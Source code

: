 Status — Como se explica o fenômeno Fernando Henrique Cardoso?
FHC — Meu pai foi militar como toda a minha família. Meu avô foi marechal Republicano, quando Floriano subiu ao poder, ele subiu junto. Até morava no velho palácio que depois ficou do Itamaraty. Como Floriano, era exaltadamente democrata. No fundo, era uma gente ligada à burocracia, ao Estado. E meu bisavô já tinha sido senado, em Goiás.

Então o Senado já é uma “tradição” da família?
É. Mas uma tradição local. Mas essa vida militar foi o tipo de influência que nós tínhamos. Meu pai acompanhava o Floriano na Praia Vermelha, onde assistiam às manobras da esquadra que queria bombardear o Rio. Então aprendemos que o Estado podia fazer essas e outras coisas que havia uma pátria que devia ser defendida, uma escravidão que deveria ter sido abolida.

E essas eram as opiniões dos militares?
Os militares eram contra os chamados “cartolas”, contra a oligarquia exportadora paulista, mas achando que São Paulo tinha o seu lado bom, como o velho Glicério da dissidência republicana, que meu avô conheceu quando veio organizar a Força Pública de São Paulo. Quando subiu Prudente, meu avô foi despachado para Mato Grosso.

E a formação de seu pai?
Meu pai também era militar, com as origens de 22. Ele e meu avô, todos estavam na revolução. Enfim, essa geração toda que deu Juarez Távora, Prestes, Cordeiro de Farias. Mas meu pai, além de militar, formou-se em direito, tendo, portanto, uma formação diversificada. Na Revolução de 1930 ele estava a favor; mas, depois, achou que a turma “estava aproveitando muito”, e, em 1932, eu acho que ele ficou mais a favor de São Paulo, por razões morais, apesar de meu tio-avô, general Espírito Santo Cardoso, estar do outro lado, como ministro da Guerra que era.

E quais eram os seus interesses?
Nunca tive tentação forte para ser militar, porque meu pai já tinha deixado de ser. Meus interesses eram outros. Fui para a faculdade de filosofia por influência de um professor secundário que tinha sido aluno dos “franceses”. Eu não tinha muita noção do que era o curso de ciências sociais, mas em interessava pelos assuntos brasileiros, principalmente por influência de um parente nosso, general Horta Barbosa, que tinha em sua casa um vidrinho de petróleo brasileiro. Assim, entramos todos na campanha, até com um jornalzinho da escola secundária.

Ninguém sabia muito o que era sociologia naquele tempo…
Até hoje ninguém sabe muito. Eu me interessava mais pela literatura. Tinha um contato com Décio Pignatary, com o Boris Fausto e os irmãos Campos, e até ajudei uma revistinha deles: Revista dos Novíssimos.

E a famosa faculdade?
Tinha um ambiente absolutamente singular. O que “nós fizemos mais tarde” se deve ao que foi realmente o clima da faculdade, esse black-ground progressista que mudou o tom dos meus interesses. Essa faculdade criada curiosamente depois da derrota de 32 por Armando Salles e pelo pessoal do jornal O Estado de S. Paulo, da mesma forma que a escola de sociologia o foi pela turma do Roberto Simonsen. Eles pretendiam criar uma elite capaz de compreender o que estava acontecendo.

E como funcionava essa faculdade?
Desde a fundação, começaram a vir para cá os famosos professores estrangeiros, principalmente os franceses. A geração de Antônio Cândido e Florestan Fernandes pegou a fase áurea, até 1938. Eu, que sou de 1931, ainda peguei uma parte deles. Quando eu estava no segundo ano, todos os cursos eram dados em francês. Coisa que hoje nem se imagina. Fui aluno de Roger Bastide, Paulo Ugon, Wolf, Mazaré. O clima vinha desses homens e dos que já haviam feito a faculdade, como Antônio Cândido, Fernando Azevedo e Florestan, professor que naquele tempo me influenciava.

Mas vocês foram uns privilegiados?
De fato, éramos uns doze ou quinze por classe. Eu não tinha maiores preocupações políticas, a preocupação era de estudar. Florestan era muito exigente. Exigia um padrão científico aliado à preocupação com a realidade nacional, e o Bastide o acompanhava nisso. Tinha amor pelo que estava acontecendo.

——

What this task involves: Look for the word "tradição" in the data, then return every line that contains it.

Answer space:
Então o Senado já é uma “tradição” da família?
É. Mas uma tradição local. Mas essa vida militar foi o tipo de influência que nós tínhamos. Meu pai acompanhava o Floriano na Praia Vermelha, onde assistiam às manobras da esquadra que queria bombardear o Rio. Então aprendemos que o Estado podia fazer essas e outras coisas que havia uma pátria que devia ser defendida, uma escravidão que deveria ter sido abolida.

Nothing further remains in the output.